Work task: When you reach the line with "function in django" in the data below, begin printing lines exactly, and stop once the line with "since most of the" has been printed.

Source records:
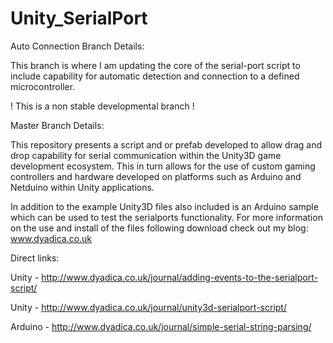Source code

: Unity_SerialPort
================

Auto Connection Branch Details:

This branch is where I am updating the core of the serial-port script to include capability for automatic detection and connection to a defined microcontroller.

! This is a non stable developmental branch !

Master Branch Details:

This repository presents a script and or prefab developed to allow drag and drop capability for serial communication within the Unity3D game development ecosystem. This in turn allows for the use of  custom gaming controllers and hardware developed on platforms such as Arduino and Netduino within Unity applications.

In addition to the example Unity3D files also included is an Arduino sample which can be used to test the serialports functionality. For more information on the use and install of the files following download check out my blog: www.dyadica.co.uk

Direct links:

Unity - http://www.dyadica.co.uk/journal/adding-events-to-the-serialport-script/

Unity - http://www.dyadica.co.uk/journal/unity3d-serialport-script/

Arduino - http://www.dyadica.co.uk/journal/simple-serial-string-parsing/
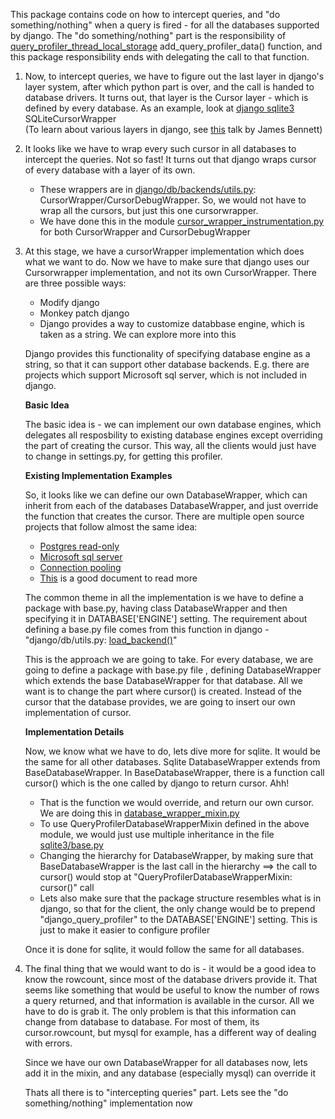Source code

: This package contains code on how to intercept queries, and "do something/nothing" when a query is fired -   for all the
databases supported by django.
The "do something/nothing" part is the responsibility of [query_profiler_thread_local_storage](../query_signature/data_storage.py) 
add_query_profiler_data() function, and this package responsibility ends with delegating the call to that function.

1.  Now, to intercept queries, we have to figure out the last layer in django's layer system, after which python
    part is over, and the call is handed to database drivers.  It turns out, that layer is the Cursor layer - which is
    defined by every database.  As an example, look at [django sqlite3](https://github.com/django/django/blob/2.2/django/db/backends/sqlite3/base.py#L373)
    SQLiteCursorWrapper  
    (To learn about various layers in django, see [this](https://www.youtube.com/watch?v=tkwZ1jG3XgA&t=994s) talk by 
    James Bennett) 

2.  It looks like we have to wrap every such cursor in all databases to intercept the queries.  Not so fast!  It turns
    out that django wraps cursor of every database with a layer of its own.
     - These wrappers are in [django/db/backends/utils.py](https://github.com/django/django/blob/2.2/django/db/backends/sqlite3/base.py#L373): CursorWrapper/CursorDebugWrapper.  So, we would not have to wrap all the cursors, but just this one cursorwrapper.  
     - We have done this in the module [cursor_wrapper_instrumentation.py](db/backends/cursor_wrapper_instrumentation.py) for both 
        CursorWrapper and CursorDebugWrapper

3.  At this stage, we have a cursorWrapper implementation which does what we want to do.  Now we have to make sure that
    django uses our Cursorwrapper implementation, and not its own CursorWrapper.  There are three possible ways:
    -  Modify django
    -  Monkey patch django
    -  Django provides a way to customize databbase engine, which is taken as a string.  We can explore more into this

    Django provides this functionality of specifying database engine as a string, so that it can support other database
    backends.  E.g. there are projects which support Microsoft sql server, which is not included in django.
    
    **Basic Idea**
    
    The basic idea is - we can implement our own database engines, which delegates all resposbility to existing database
    engines except overriding the part of creating the cursor.  This way, all the clients would just have to change
    in settings.py, for getting this profiler.

    **Existing Implementation Examples**
    
    So, it looks like we can define our own DatabaseWrapper, which can inherit from each of the databases
    DatabaseWrapper, and just override the function that creates the cursor.  There are multiple open source projects
    that follow almost the same idea:
    - [Postgres read-only](https://github.com/opbeat/django-postgres-readonly)
    - [Microsoft sql server](https://github.com/denisenkom/django-sqlserver)
    - [Connection pooling](https://github.com/heroku-python/django-postgrespool)
    - [This](https://simpleisbetterthancomplex.com/media/2016/11/db.pdf) is a good document to read more

    The common theme in all the implementation is we have to define a package with base.py, having class DatabaseWrapper
    and then specifying it in DATABASE['ENGINE'] setting.  The requirement about defining a base.py file comes from this 
    function in django - "django/db/utils.py: [load_backend()](https://github.com/django/django/blob/2.2/django/db/utils.py#L115-L119)"

    This is the approach we are going to take.  For every database, we are going to define a package with base.py file
    , defining DatabaseWrapper which extends the base DatabaseWrapper for that database.  All we want is to change
    the part where cursor() is created.  Instead of the cursor that the database provides, we are going to insert
    our own implementation of cursor.

    **Implementation Details**
    
    Now, we know what we have to do, lets dive more for sqlite.  It would be the same for all other databases.
    Sqlite DatabaseWrapper extends from BaseDatabaseWrapper.  In BaseDatabaseWrapper, there is a function call cursor()
    which is the one called by django to return cursor.  Ahh!
    -  That is the function we would override, and return our own cursor.  We are doing this in [database_wrapper_mixin.py](db/backends/database_wrapper_mixin.py)
    -  To use QueryProfilerDatabaseWrapperMixin defined in the above module, we would just use multiple inheritance
        in the file [sqlite3/base.py](db/backends/sqlite3/base.py)
    - Changing the hierarchy for DatabaseWrapper, by making sure that BaseDatabaseWrapper is the last call in
      the hierarchy ==> the call to cursor() would stop at "QueryProfilerDatabaseWrapperMixin: cursor()" call
    -  Lets also make sure that the package structure resembles what is in django, so that for the client, the only
        change would be to prepend "django_query_profiler" to the DATABASE['ENGINE'] setting.  This is just to make it
        easier to configure profiler

    Once it is done for sqlite, it would follow the same for all databases.

4.  The final thing that we would want to do is - it would be a good idea to know the rowcount, since most of the
    database drivers provide it.  That seems like something that would be useful to know the number of rows a query
    returned, and that information is available in the cursor.  All we have to do is grab it.
    The only problem is that this information can change from database to database.  For most of them, its
    cursor.rowcount, but mysql for example, has a different way of dealing with errors.

    Since we have our own DatabaseWrapper for all databases now, lets add it in the mixin, and any database (especially
    mysql) can override it

    Thats all there is to "intercepting queries" part.  Lets see the "do something/nothing" implementation now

Answer below:
    function in django - "django/db/utils.py: [load_backend()](https://github.com/django/django/blob/2.2/django/db/utils.py#L115-L119)"

    This is the approach we are going to take.  For every database, we are going to define a package with base.py file
    , defining DatabaseWrapper which extends the base DatabaseWrapper for that database.  All we want is to change
    the part where cursor() is created.  Instead of the cursor that the database provides, we are going to insert
    our own implementation of cursor.

    **Implementation Details**
    
    Now, we know what we have to do, lets dive more for sqlite.  It would be the same for all other databases.
    Sqlite DatabaseWrapper extends from BaseDatabaseWrapper.  In BaseDatabaseWrapper, there is a function call cursor()
    which is the one called by django to return cursor.  Ahh!
    -  That is the function we would override, and return our own cursor.  We are doing this in [database_wrapper_mixin.py](db/backends/database_wrapper_mixin.py)
    -  To use QueryProfilerDatabaseWrapperMixin defined in the above module, we would just use multiple inheritance
        in the file [sqlite3/base.py](db/backends/sqlite3/base.py)
    - Changing the hierarchy for DatabaseWrapper, by making sure that BaseDatabaseWrapper is the last call in
      the hierarchy ==> the call to cursor() would stop at "QueryProfilerDatabaseWrapperMixin: cursor()" call
    -  Lets also make sure that the package structure resembles what is in django, so that for the client, the only
        change would be to prepend "django_query_profiler" to the DATABASE['ENGINE'] setting.  This is just to make it
        easier to configure profiler

    Once it is done for sqlite, it would follow the same for all databases.

4.  The final thing that we would want to do is - it would be a good idea to know the rowcount, since most of the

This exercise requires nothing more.